Remix.run Logo
Rochus 5 hours ago

I think there is a misunderstanding about what is being back-translated.

We don't back-translate the proof steps (the thousands of intermediate logical derivations). That would indeed be verbose and useless.

We back-translate the specification: the Invariants, Guards, and Events.

For a traffic light system, we don't need the LLM to explain the 50 steps of predicate logic that prove inv3 holds. We just need it to translate inv3 itself:

    Formal: inv3: light_NS = Green ⇒ light_EW = Red

    Back-translation: 'Invariant: If the North-South light is Green, the East-West light MUST be Red.'
This isn't verbose; it's the exact concise summary of the system's safety rules. The 'verbosity' of handling edge cases (like the 'Allsome' example) only applies when the specification itself relies on subtle edge cases, in which case, being verbose is exactly what you want to prevent a hidden bug.
ratmice 4 hours ago | parent [-]

Definitions are built up layer upon layer like an onion too, with each step adding it's own invariants reducing the problem space.

I just feel like the street light example is an extremely small free standing example. Most things that I feel are worth the effort of proving end up huge. Forever formal verification languages were denigrated for being overly rigid and too verbose.

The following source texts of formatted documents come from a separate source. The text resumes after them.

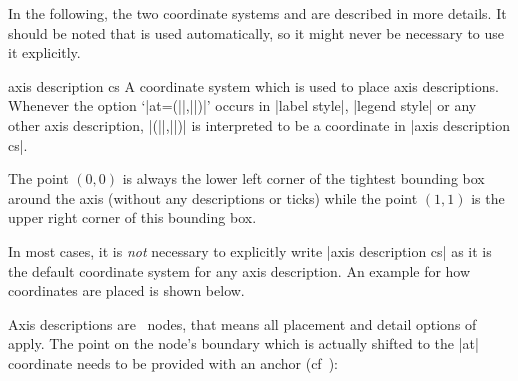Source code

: In the following, the two coordinate systems  and  are described in more details. It should be noted that  is used automatically, so it might never be necessary to use it explicitly.


\begin{coordinatesystem}{axis description cs}
	A coordinate system which is used to place axis descriptions. Whenever the option `|at={(||,||)}|' occurs in |label style|, |legend style| or any other axis description, |(||,||)| is interpreted to be a coordinate in |axis description cs|.

	The point $(0,0)$ is always the lower left corner of the tightest bounding box around the axis (without any descriptions or ticks) while the point $(1,1)$ is the upper right corner of this bounding box.

	In most cases, it is \emph{not} necessary to explicitly write |axis description cs| as it is the default coordinate system for any axis description. An example for how coordinates are placed is shown below.
	
\begin{codeexample}[width=4cm]
\end{codeexample}

Axis descriptions are \Tikz\ nodes, that means all placement and detail options of \cite{tikz} apply. The point on the node's boundary which is actually shifted to the |at| coordinate needs to be provided with an anchor (cf~\cite[Nodes and Edges]{tikz}):
\begin{codeexample}[]
\end{codeexample}
	

\end{coordinatesystem}
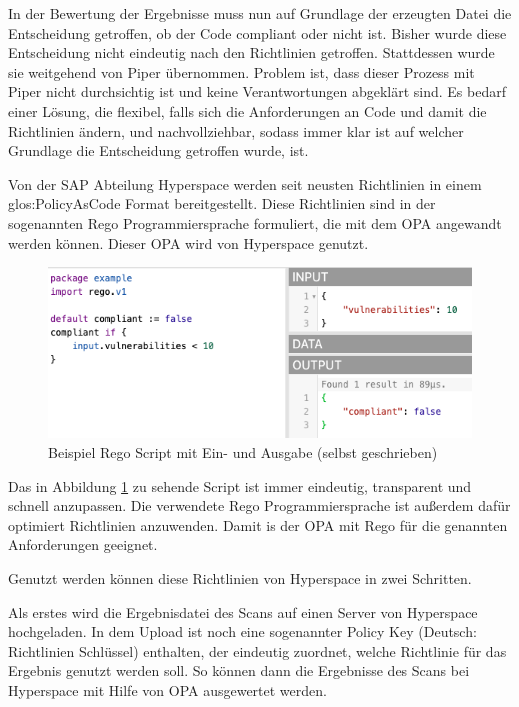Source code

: \documentclass[../main.tex]{subfiles}
\begin{document}
In der Bewertung der Ergebnisse muss nun auf Grundlage der erzeugten Datei die Entscheidung getroffen, ob der Code compliant oder nicht ist.
Bisher wurde diese Entscheidung nicht eindeutig nach den Richtlinien getroffen.
Stattdessen wurde sie weitgehend von Piper übernommen.
Problem ist, dass dieser Prozess mit Piper nicht durchsichtig ist und keine Verantwortungen abgeklärt sind.
Es bedarf einer Lösung, die flexibel, falls sich die Anforderungen an Code und damit die Richtlinien ändern, und nachvollziehbar, sodass immer klar ist auf welcher Grundlage die Entscheidung getroffen wurde, ist.

Von der SAP Abteilung Hyperspace werden seit neusten Richtlinien in einem \gls{glos:PolicyAsCode} Format bereitgestellt.
Diese Richtlinien sind in der sogenannten Rego Programmiersprache formuliert, die mit dem \gls{OPA} angewandt werden können.
Dieser \gls{OPA} wird von Hyperspace genutzt.

\begin{figure}[ht]
    \centering
    \includegraphics[scale=0.65]{bilder/regoexample.png}
    \caption{Beispiel Rego Script mit Ein- und Ausgabe (selbst geschrieben)}
    \label{fig:regoexample}
\end{figure}

Das in Abbildung \ref{fig:regoexample} zu sehende Script ist immer eindeutig, transparent und schnell anzupassen.
Die verwendete Rego Programmiersprache ist außerdem dafür optimiert Richtlinien anzuwenden.
Damit is der \gls{OPA} mit Rego für die genannten Anforderungen geeignet.
\cite{Rego}

Genutzt werden können diese Richtlinien von Hyperspace in zwei Schritten.

Als erstes wird die Ergebnisdatei des Scans auf einen Server von Hyperspace hochgeladen.
In dem Upload ist noch eine sogenannter Policy Key (Deutsch: Richtlinien Schlüssel) enthalten, der eindeutig zuordnet, welche Richtlinie für das Ergebnis genutzt werden soll.
So können dann die Ergebnisse des Scans bei Hyperspace mit Hilfe von \gls{OPA} ausgewertet werden.
\end{document}
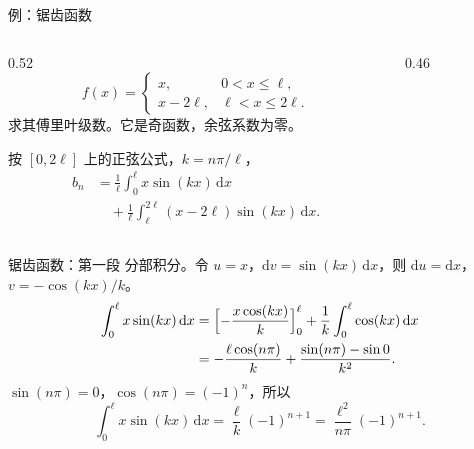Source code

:\documentclass[fontset=windows, chinese, 10pt, xcolor=dvipsnames]{beamer}
\begin{document}
\begin{frame}{例：锯齿函数}
  \begin{columns}[c]
    \begin{column}{0.52\textwidth}
      \begin{equation*}
        f(x)=\begin{cases}
          x, & 0<x\leq\ell,\\
          x-2\ell, & \ell<x\leq 2\ell.
        \end{cases}
      \end{equation*}
      求其傅里叶级数。它是奇函数，余弦系数为零。
      \vspace{0.35em}

      按 $[0,2\ell]$ 上的正弦公式，$k=n\pi/\ell$，
      \begin{equation*}
        \begin{aligned}
          b_n
          &=\frac{1}{\ell}\int_0^{\ell} x\sin(kx)\,\mathrm{d}x\\
          &\quad+\frac{1}{\ell}\int_{\ell}^{2\ell}(x-2\ell)\sin(kx)\,\mathrm{d}x.
        \end{aligned}
      \end{equation*}
    \end{column}
    \begin{column}{0.46\textwidth}
      \centering
    \end{column}
  \end{columns}
\end{frame}

\begin{frame}{锯齿函数：第一段}
  分部积分。令 $u=x$，$\mathrm{d}v=\sin(kx)\,\mathrm{d}x$，则 $\mathrm{d}u=\mathrm{d}x$，$v=-\cos(kx)/k$。
  \begin{align*}
    \int_0^{\ell} x\sin(kx)\,\mathrm{d}x
    &=\Bigl[-\frac{x\cos(kx)}{k}\Bigr]_0^{\ell}
      +\frac{1}{k}\int_0^{\ell}\cos(kx)\,\mathrm{d}x \\
    &=-\frac{\ell\cos(n\pi)}{k}
      +\frac{\sin(n\pi)-\sin 0}{k^2}.
  \end{align*}
  $\sin(n\pi)=0$，$\cos(n\pi)=(-1)^n$，所以
  \begin{equation*}
    \int_0^{\ell} x\sin(kx)\,\mathrm{d}x
    =\frac{\ell}{k}(-1)^{n+1}
    =\frac{\ell^2}{n\pi}(-1)^{n+1}.
  \end{equation*}
\end{frame}
\end{document}
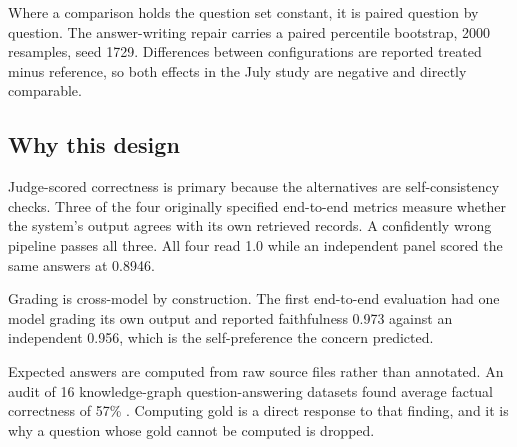 Where a comparison holds the question set constant, it is paired question by
question. The answer-writing repair carries a paired percentile bootstrap, 2000
resamples, seed 1729. Differences between configurations are reported treated
minus reference, so both effects in the July study are negative and directly
comparable.

\subsection{Why this design}

Judge-scored correctness is primary because the alternatives are
self-consistency checks. Three of the four originally specified end-to-end
metrics measure whether the system's output agrees with its own retrieved
records. A confidently wrong pipeline passes all three. All four read 1.0 while
an independent panel scored the same answers at 0.8946.

Grading is cross-model by construction. The first end-to-end evaluation had one
model grading its own output and reported faithfulness 0.973 against an
independent 0.956, which is the self-preference the concern predicted.

Expected answers are computed from raw source files rather than annotated. An
audit of 16 knowledge-graph question-answering datasets found average factual
correctness of 57\% \citep{kgqagen}. Computing gold is a direct response to that
finding, and it is why a question whose gold cannot be computed is dropped.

I feel like translations into natural language can only increase that if they are accurate.

One thing I wish is this whole discussion was less intertwined with AI. The semantic gap has existed before AI, and will be run into again without AI. People have been accidentally proving the wrong thing true or false forever and will never stop with our without AI help.

At the very least we can agree that the problem exists, and while i'm skeptical of natural language as being anything but the problem we ran away from. At least you're trying something and exploring the problem space and that can only be cheered.

Rochus 4 hours ago | parent [-]

My bet is that AI changes the economics of that verbosity, making it cheap to generate and check those 'huge' definitions layer by layer. The next four years will show.